Full AMD Polaris 10 GPU has 2304 Stream Processors

Sweepr

Diamond Member
May 12, 2006
5,148
1,142
131
PCGH: Is the P10 a 36-CU-part and no hidden additional CUs?

Evan Groenke: I can absolutely confirm with you right here, that Polaris 10 in its full configuration defined by the silicon is a 36 Compute Unit configuration there’s nothing else hidden on that product that end users might be looking forward to unlocking. This is the pinnacle, the latest and greatest of the Polaris 10 product.

www.pcgameshardware.de/AMD-Polaris-Hardware-261587/News/Interview-1200545/
 

Kenmitch

Diamond Member
Oct 10, 1999
8,505
2,249
136
Nothing wrong with paying for and getting a full chip as far as I can see. Yields must be decent at GloFo if the RX 480 is the full chip. Seems silly but I'd rather have the full chip. Guess some dead silicon could somewhat help with heat issues a little bit.
 

el etro

Golden Member
Jul 21, 2013
1,581
14
81
Looks like the problem is the process. For this power range. Rx470 itself is a much more efficient design and Polaris 11 is looking to be even more efficient. 14LPP seems to have a problem scaling over 100 Watts.


The higher-end Vega parts could be fabbed on TSMC16FF+.
 
Mar 10, 2006
11,715
2,012
126
Looks like the problem is the process. For this power range. Rx470 itself is a much more efficient design and Polaris 11 is looking to be even more efficient. 14LPP seems to have a problem scaling over 100 Watts.

Don't blame the process. NVIDIA said when it launched Pascal that if it didn't spend all that time tweaking the critical paths in the chip and just did a straight shrink, it would have gotten only about 1300MHz.

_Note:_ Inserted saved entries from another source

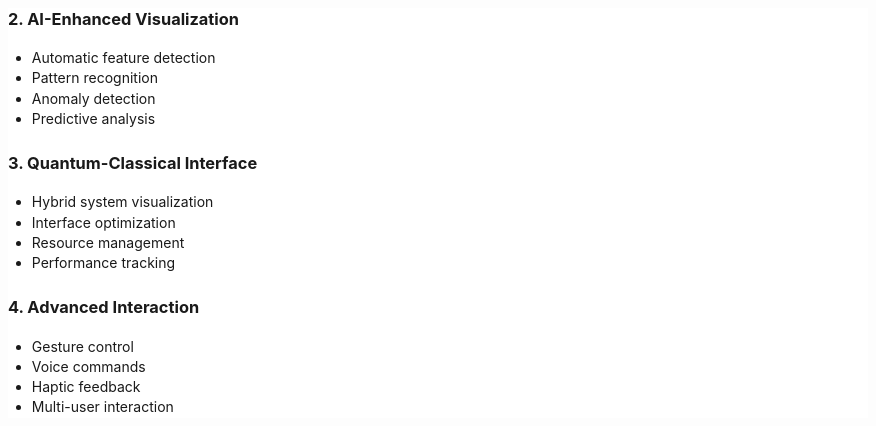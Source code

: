 ### 2. AI-Enhanced Visualization
- Automatic feature detection
- Pattern recognition
- Anomaly detection
- Predictive analysis

### 3. Quantum-Classical Interface
- Hybrid system visualization
- Interface optimization
- Resource management
- Performance tracking

### 4. Advanced Interaction
- Gesture control
- Voice commands
- Haptic feedback
- Multi-user interaction

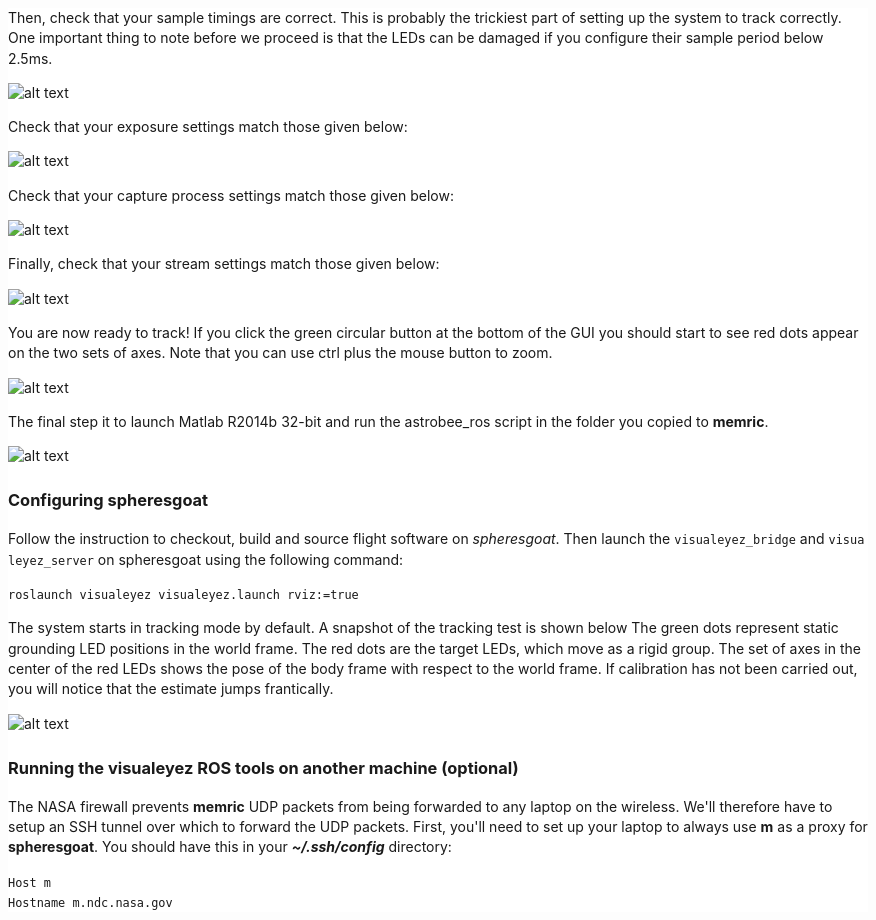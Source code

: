 Then, check that your sample timings are correct. This is probably the trickiest part of setting up the system to track correctly. One important thing to note before we proceed is that the LEDs can be damaged if you configure their sample period below 2.5ms.

![alt text](../images/tools/vz_sampling.png "")

Check that your exposure settings match those given below:

![alt text](../images/tools/vz_exposure.png "")

Check that your capture process settings match those given below:

![alt text](../images/tools/vz_capture.png "")

Finally, check that your stream settings match those given below:

![alt text](../images/tools/vz_stream.png "")

You are now ready to track! If you click the green circular button at the bottom of the GUI you should start to see red dots appear on the two sets of axes. Note that you can use ctrl plus the mouse button to zoom.

![alt text](../images/tools/vz_track.png "")

The final step it to launch Matlab R2014b 32-bit and run the astrobee_ros script in the folder you copied to **memric**.

![alt text](../images/tools/matlab.png "")

### Configuring spheresgoat

Follow the instruction to checkout, build and source flight software on *spheresgoat*. Then launch the ```visualeyez_bridge``` and ```visualeyez_server``` on spheresgoat using the following command:

    roslaunch visualeyez visualeyez.launch rviz:=true

The system starts in tracking mode by default. A snapshot of the tracking test is shown below The green dots represent static grounding LED positions in the world frame. The red dots are the target LEDs, which move as a rigid group. The set of axes in the center of the red LEDs shows the pose of the body frame with respect to the world frame. If calibration has not been carried out, you will notice that the estimate jumps frantically.

![alt text](../images/tools/tracking.png "The tracking GUI")

### Running the visualeyez ROS tools on another machine (optional)

The NASA firewall prevents **memric** UDP packets from being forwarded to any laptop on the wireless. We'll therefore have to setup an SSH tunnel over which to forward the UDP packets. First, you'll need to set up your laptop to always use **m** as a proxy for **spheresgoat**. You should have this in your ***~/.ssh/config*** directory:

	Host m
	Hostname m.ndc.nasa.gov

Let this serve as a lesson to those who were mocking Pascal as being a "die shrink" of Maxwell -- a lot of work goes into being able to increase frequency by ~40% generation on generation, even with a new process, while keeping power consumption low.

Pascal uArch might not have changed much from Maxwell, but the layout/implementation saw a ton of work.

There's more to delivering a good architecture than whether it supports some buzzword feature.
 

JDG1980

Golden Member
Jul 18, 2013
1,663
570
136
Don't blame the process. NVIDIA said when it launched Pascal that if it didn't spend all that time tweaking the critical paths in the chip and just did a straight shrink, it would have gotten only about 1300MHz.

Nvidia says a lot of things, not all of them true. Of course they want to play up the amount of R&D they put into Pascal, so they can justify increasing the price point for medium-sized chips yet again.

Don't forget that the increased clock speeds of Pascal do come with a cost: lower shader density. 2560 shaders for a 314mm^2 chip on 16nm FinFET really isn't that high. Nvidia presumably would have had lower clocks if they'd packed the shaders more densely on the die, as AMD did. In this particular case it appears the trade-off was worth it. But it's closer than you think. GTX 1080 peaks at ~8.9 TFlops at max default boost clock. RX 480 with its 232mm^2 die peaks at ~5.8 TFlops at max default boost. This means Polaris 10 has ~65% of the raw computing power of GP104, at ~74% of the die size. The reason Nvidia comes out much further ahead than that is because Nvidia's drivers and architecture are much better at translating TFlops into real-world gaming performance - at least in DX11.
 
Mar 10, 2006
11,715
2,012
126
Nvidia says a lot of things, not all of them true. Of course they want to play up the amount of R&D they put into Pascal, so they can justify increasing the price point for medium-sized chips yet again.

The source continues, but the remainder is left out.